===== The input

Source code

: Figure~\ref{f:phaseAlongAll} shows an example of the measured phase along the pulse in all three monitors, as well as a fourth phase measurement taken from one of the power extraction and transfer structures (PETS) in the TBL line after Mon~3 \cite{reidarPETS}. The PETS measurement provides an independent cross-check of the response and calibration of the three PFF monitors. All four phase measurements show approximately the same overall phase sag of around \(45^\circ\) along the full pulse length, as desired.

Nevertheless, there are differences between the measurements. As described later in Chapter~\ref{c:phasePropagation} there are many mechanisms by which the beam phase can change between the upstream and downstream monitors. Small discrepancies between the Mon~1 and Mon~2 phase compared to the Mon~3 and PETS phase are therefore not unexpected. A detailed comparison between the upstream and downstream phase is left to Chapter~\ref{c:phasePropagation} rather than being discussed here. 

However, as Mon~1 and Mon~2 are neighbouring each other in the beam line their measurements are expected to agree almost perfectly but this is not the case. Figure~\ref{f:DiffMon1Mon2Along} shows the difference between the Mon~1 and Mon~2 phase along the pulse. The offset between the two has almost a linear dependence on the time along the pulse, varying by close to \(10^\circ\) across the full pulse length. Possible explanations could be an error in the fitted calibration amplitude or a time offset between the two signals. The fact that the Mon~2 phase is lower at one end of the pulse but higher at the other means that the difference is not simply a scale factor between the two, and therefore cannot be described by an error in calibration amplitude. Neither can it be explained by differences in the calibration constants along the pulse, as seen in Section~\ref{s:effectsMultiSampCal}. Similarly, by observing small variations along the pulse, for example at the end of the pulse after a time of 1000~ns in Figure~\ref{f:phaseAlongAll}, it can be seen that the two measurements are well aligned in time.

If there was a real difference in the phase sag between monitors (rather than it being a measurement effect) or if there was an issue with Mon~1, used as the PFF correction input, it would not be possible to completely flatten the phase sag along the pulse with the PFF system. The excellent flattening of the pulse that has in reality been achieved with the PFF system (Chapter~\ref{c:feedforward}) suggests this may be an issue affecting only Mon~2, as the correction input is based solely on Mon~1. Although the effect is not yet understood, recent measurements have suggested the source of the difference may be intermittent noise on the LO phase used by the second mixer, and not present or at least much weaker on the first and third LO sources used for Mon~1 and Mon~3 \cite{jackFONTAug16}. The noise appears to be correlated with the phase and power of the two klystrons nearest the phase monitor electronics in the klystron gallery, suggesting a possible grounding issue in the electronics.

==========

Required work =
List each line of the records that holds the string "shows".

Response to this task =
: Figure~\ref{f:phaseAlongAll} shows an example of the measured phase along the pulse in all three monitors, as well as a fourth phase measurement taken from one of the power extraction and transfer structures (PETS) in the TBL line after Mon~3 \cite{reidarPETS}. The PETS measurement provides an independent cross-check of the response and calibration of the three PFF monitors. All four phase measurements show approximately the same overall phase sag of around \(45^\circ\) along the full pulse length, as desired.
However, as Mon~1 and Mon~2 are neighbouring each other in the beam line their measurements are expected to agree almost perfectly but this is not the case. Figure~\ref{f:DiffMon1Mon2Along} shows the difference between the Mon~1 and Mon~2 phase along the pulse. The offset between the two has almost a linear dependence on the time along the pulse, varying by close to \(10^\circ\) across the full pulse length. Possible explanations could be an error in the fitted calibration amplitude or a time offset between the two signals. The fact that the Mon~2 phase is lower at one end of the pulse but higher at the other means that the difference is not simply a scale factor between the two, and therefore cannot be described by an error in calibration amplitude. Neither can it be explained by differences in the calibration constants along the pulse, as seen in Section~\ref{s:effectsMultiSampCal}. Similarly, by observing small variations along the pulse, for example at the end of the pulse after a time of 1000~ns in Figure~\ref{f:phaseAlongAll}, it can be seen that the two measurements are well aligned in time.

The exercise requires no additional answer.